Two reason codes also come with the other changes in support of KEEPDYNAMIC refresh. They have been added to message DSNL027I for a connection/thread termination when KEEPDYNAIMC refresh is enabled:
• 00D3003E: A connection/thread has been used for more than one hour.
• 00D3003F: A connection/thread has been idle for more than 20 minutes.
Connection/thread termination won’t occur if the connection/thread is actively processing a transaction or holding a resource past a commit for the two aforementioned conditions. DSNL027I also won’t be issued more than once in a five-minute internal if issued from the same client IP address.
There’s considerably more detail about these two codes in the February 2013 and later release of the DB2 10 Codes (GC19-2971), or the October 2013 or later release of the DB2 11 Codes (GC19-4053) product publications.
Member Health Reduction
Ever since z/OS 1.8, every server has had a health value associated with it that’s passed to WLM. A value of 100 (representing a percentage) represents that all things for that server are copasetic. On the low end, a value of 0 (percent) means the server is probably non-functional. Based on this health value, WLM can make a more informed, and hopefully more accurate, routing decision. APAR PM43293 adjusted DB2’s DDF health value, reporting it to WLM immediately when the number of connections exceeds a percentage of the CONDBAT threshold.
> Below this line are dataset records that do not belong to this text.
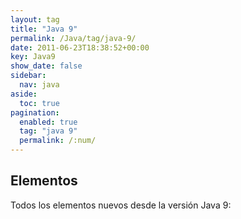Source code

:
 ```yaml
---
layout: tag
title: "Java 9"
permalink: /Java/tag/java-9/
date: 2011-06-23T18:38:52+00:00
key: Java9
show_date: false
sidebar:
  nav: java
aside:
  toc: true
pagination: 
  enabled: true
  tag: "java 9"
  permalink: /:num/    
---
```


<h2>Elementos</h2>
Todos los elementos nuevos desde la versión Java 9:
The DB2 health value is reduced to 50 percent of the current health value when the number of connections is at 80 percent of CONDBAT; 25 percent of the current health value is only valid when the number of connections exceeds 90 percent of CONDBAT. Message DSNL074I is also issued to inform that 80 or 90 percent of CONDBAT has been reached. Message DSNL075I is issued when the number of connections drops below 80 or 90 percent of CONDBAT. The DB2 health value is increased to 50 or 100 percent of the original health value and reported back to WLM again.
Note: The changes to the DB2 health value and the DB2 messaging are only available in a data sharing environment.
To check on DDF’s health value, view the DSNV507I message that’s displayed as part of the
–DISPLAY THREAD(*) TYPE(SYSTEM) command and the DSNL094I message displayed as part of the output from the –DISPLAY DDF DETAIL command. A sample of the DSNL094I message is contained in the –DISPLAY output.
The best resource for additional information about the subsystem parameters discussed here is the DB2 11 Installation and Migration Guide (GC19-4056). Of course, the DB2 11 for z/OS Information Center available on the Web contains the most current DB2 product details. There are also a couple of excellent Redbooks available to satisfy your distributed curiosity. Check out DB2 9 for z/OS: Distributed Functions (SG24-6952-01) and Jim Pickel’s DB2 9 for z/OS Data Sharing: Distributed Load Balancing and Fault Tolerant Configuration (REDP-4449). Although both Redbooks are at a lower DB2 release level, they’re still excellent DB2 for z/OS distributed processing resources.